-- Opening Marker --

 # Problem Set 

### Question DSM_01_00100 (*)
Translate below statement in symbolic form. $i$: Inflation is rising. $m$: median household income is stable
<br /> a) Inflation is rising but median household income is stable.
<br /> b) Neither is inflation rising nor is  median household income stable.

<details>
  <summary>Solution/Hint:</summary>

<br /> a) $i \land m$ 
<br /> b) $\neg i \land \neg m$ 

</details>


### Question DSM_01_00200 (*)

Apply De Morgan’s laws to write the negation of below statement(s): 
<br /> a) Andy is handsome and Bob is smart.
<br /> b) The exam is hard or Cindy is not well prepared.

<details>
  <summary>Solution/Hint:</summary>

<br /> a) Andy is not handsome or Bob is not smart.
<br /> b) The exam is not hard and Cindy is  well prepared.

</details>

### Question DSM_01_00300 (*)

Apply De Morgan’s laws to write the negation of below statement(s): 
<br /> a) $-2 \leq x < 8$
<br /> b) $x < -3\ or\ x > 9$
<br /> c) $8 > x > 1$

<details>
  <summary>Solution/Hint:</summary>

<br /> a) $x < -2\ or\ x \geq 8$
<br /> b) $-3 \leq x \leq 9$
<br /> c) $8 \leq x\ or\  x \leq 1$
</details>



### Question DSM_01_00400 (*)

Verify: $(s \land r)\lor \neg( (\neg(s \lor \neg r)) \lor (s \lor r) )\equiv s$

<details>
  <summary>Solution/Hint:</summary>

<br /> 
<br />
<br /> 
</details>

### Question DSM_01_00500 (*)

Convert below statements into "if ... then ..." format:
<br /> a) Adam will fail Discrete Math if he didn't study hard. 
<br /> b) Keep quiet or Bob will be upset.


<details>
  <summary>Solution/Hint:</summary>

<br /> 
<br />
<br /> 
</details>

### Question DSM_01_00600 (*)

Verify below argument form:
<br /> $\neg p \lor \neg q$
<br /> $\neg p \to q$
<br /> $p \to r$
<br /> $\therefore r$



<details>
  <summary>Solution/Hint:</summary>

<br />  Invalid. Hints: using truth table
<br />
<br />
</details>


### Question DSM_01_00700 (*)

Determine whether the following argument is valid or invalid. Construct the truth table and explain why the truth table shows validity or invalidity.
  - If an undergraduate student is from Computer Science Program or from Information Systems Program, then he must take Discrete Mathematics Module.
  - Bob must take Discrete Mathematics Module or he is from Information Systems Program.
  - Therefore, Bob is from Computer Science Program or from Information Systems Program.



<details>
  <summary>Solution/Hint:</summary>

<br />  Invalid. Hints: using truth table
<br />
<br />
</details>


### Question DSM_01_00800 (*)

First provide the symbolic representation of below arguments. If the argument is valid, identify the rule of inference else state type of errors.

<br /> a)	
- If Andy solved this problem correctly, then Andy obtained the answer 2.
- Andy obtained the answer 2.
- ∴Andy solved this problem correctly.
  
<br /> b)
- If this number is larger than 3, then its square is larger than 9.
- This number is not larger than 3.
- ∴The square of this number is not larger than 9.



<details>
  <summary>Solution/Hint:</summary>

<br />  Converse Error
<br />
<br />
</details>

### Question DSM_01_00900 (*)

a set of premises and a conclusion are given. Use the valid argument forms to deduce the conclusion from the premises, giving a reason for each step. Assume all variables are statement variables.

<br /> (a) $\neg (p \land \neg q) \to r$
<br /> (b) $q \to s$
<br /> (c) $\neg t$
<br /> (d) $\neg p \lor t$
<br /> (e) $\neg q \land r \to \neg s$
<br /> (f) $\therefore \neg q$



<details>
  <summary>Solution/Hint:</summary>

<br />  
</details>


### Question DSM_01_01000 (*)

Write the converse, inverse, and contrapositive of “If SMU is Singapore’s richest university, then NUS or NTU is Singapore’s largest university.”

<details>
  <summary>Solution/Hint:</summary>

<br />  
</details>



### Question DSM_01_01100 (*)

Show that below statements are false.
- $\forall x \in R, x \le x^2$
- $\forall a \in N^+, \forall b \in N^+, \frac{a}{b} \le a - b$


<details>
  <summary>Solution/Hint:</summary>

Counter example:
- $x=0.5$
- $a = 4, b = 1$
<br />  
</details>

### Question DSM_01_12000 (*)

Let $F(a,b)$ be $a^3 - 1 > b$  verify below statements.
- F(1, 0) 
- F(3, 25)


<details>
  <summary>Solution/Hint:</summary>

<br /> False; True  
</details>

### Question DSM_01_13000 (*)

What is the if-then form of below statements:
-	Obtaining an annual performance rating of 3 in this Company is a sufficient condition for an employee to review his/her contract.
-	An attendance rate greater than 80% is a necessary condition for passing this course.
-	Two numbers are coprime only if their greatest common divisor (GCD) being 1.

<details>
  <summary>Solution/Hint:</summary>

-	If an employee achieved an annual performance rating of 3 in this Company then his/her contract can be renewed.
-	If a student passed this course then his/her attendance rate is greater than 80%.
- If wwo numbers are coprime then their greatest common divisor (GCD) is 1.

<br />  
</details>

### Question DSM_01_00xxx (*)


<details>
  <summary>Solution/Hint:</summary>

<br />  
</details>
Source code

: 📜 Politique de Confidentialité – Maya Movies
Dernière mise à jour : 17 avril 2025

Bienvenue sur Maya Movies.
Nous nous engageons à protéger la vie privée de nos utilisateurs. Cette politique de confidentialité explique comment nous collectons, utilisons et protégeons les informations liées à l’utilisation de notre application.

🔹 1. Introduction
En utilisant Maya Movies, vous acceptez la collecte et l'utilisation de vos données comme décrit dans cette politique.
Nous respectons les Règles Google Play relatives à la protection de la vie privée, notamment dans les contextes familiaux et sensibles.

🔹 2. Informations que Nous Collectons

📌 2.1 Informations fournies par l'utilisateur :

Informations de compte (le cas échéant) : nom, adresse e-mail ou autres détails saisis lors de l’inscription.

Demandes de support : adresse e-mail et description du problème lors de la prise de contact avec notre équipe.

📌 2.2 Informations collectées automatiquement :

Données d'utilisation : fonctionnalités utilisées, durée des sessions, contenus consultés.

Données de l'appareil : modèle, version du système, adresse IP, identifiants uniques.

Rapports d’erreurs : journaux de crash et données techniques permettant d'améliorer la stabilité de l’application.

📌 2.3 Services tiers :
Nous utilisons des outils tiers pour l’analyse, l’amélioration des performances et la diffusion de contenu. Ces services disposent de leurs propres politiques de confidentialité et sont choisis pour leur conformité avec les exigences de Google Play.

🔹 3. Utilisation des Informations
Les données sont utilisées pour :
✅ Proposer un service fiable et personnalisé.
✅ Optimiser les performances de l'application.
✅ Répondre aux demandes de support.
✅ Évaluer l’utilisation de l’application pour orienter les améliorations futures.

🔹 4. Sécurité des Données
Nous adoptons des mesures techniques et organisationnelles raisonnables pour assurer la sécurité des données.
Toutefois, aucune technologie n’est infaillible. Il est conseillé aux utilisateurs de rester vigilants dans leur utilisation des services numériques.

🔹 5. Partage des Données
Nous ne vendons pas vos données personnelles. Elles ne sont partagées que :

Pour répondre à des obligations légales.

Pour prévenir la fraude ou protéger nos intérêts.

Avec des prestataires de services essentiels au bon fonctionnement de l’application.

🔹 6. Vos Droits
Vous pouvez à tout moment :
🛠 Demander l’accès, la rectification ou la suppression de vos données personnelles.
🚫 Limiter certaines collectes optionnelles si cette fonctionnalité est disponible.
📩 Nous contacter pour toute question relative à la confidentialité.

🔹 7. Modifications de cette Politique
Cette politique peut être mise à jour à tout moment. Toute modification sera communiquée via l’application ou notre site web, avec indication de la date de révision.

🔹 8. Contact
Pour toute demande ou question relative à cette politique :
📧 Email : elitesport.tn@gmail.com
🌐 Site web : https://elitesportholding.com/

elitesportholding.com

-- Closing Marker --

WORK REQUIRED –
Every line of the listing that holds "course" should be found and copied.

RESULT –
-	An attendance rate greater than 80% is a necessary condition for passing this course.
-	If a student passed this course then his/her attendance rate is greater than 80%.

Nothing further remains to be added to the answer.